Cette fantasmagorie malsaine n’est pas absente en Europe, mais elle est plus difficile à mettre en place. Si des voix s’étaient élevées en France en ce sens, l’Allemagne a passé le cap. L’on appréciera l’article de France Info devant démentir l’existence de la rétention forcée en cas de Covid, qui confirme finalement le fait avec pour sous-titre «Un enfermement bien légal» :
«La police locale a le droit de placer en quarantaine des personnes exposées au Covid-19. Si elles rompent leur isolement à plusieurs reprises, elles risquent d’être enfermées de force. L’État de Saxe, un des épicentres de l’épidémie, a confirmé vouloir convertir une partie d’un camp de réfugiés à cet effet. L’État de Bade-Wurtemberg a pris une mesure semblable : il met ainsi à disposition des chambres sous surveillance policière dans deux hôpitaux. Ces décisions ont été vivement critiquées par l’opposition. Cet enfermement est bien légal : la loi fédérale sur la protection contre les maladies infectieuses permet d’enfermer une personne qui ne respecte pas sa quarantaine.»
L’honneur allemand est sauf, le pays n’enferme pas tous les malades, seulement les non-dociles. L’on appréciera la nuance …

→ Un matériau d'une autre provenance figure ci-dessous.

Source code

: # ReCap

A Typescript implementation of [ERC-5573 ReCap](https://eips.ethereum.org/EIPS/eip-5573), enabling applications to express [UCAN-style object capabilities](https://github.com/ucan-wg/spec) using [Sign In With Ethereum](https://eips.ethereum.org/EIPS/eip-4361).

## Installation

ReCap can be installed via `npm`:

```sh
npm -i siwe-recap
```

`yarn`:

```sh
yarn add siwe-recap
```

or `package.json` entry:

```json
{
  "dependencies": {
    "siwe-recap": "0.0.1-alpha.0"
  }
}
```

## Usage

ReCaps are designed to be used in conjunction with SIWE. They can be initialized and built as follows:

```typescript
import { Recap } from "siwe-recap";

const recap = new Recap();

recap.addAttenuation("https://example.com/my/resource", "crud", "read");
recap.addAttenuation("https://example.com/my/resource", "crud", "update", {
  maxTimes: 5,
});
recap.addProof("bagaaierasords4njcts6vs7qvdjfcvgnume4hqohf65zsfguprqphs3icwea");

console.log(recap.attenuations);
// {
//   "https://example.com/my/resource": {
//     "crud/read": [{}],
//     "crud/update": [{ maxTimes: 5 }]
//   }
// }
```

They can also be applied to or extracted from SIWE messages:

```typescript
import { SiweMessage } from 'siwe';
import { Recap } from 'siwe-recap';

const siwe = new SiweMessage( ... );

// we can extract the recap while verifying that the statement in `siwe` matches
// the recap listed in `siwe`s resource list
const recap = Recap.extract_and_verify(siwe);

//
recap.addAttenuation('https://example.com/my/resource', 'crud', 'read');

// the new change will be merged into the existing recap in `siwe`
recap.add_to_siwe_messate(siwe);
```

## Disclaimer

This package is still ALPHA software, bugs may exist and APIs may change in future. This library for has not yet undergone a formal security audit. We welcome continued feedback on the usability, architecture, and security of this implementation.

La fantasmagorie carcérale se propage dans nos sociétés, parallèlement à la perte de notre humanité. Il est intéressant de noter que la démultiplication des manifestations pacifiques, réprimées de manière plus que musclées par les forces de l’ordre, dans de plus en plus de pays, ne conduit absolument pas les pouvoirs locaux à remettre en cause la ligne choisie. Cela est sans aucun doute le signe de la rupture totale, dans ce monde globalisé, du lien de dépendance (et de responsabilité) entre les gouvernements nationaux et les populations qu’ils gouvernent : leur légitimité ne vient plus du bas (comme dans tout système démocratique), mais de leur alignement au dogme global. Ils sont donc légitimes à frapper, à écraser tout ce qui s’y oppose, sinon ils sont condamnés personnellement à disparaître et à être remplacés. Ils défendent donc leur pouvoir.